Retype the entries exactly, but skip the pictures.

(Collected data)
○ ○ ○

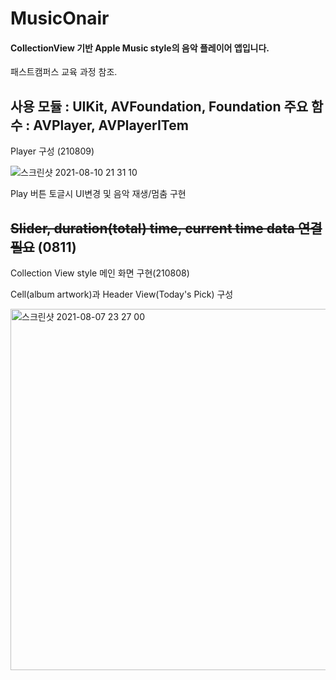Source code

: # MusicOnair
#### CollectionView 기반 Apple Music style의 음악 플레이어 앱입니다.
패스트캠퍼스 교육 과정 참조.

사용 모듈 : UIKit, AVFoundation, Foundation
주요 함수 : AVPlayer, AVPlayerITem
---------- 
Player 구성 (210809)


![스크린샷 2021-08-10 21 31 10](https://user-images.githubusercontent.com/40759743/128867206-aae58b9f-a9fb-4f48-89f7-ddaebf85d979.png)


Play 버튼 토글시 UI변경 및 음악 재생/멈춤 구현


~~Slider, duration(total) time, current time data 연결 필요~~ (0811)
----------
Collection View style 메인 화면 구현(210808) 

Cell(album artwork)과 Header View(Today's Pick) 구성



<img width="578" alt="스크린샷 2021-08-07 23 27 00" src="https://user-images.githubusercontent.com/40759743/128603554-3476c325-5538-4616-8ed2-9518e4505210.png">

○ ○ ○

* [WRITTEN ANSWER]:
Source code

: # MusicOnair
#### CollectionView 기반 Apple Music style의 음악 플레이어 앱입니다.
패스트캠퍼스 교육 과정 참조.

사용 모듈 : UIKit, AVFoundation, Foundation
주요 함수 : AVPlayer, AVPlayerITem
---------- 
Player 구성 (210809)


![스크린샷 2021-08-10 21 31 10](https://user-images.githubusercontent.com/40759743/128867206-aae58b9f-a9fb-4f48-89f7-ddaebf85d979.png)


Play 버튼 토글시 UI변경 및 음악 재생/멈춤 구현


~~Slider, duration(total) time, current time data 연결 필요~~ (0811)
----------
Collection View style 메인 화면 구현(210808) 

Cell(album artwork)과 Header View(Today's Pick) 구성



<img width="578" alt="스크린샷 2021-08-07 23 27 00" src="https://user-images.githubusercontent.com/40759743/128603554-3476c325-5538-4616-8ed2-9518e4505210.png">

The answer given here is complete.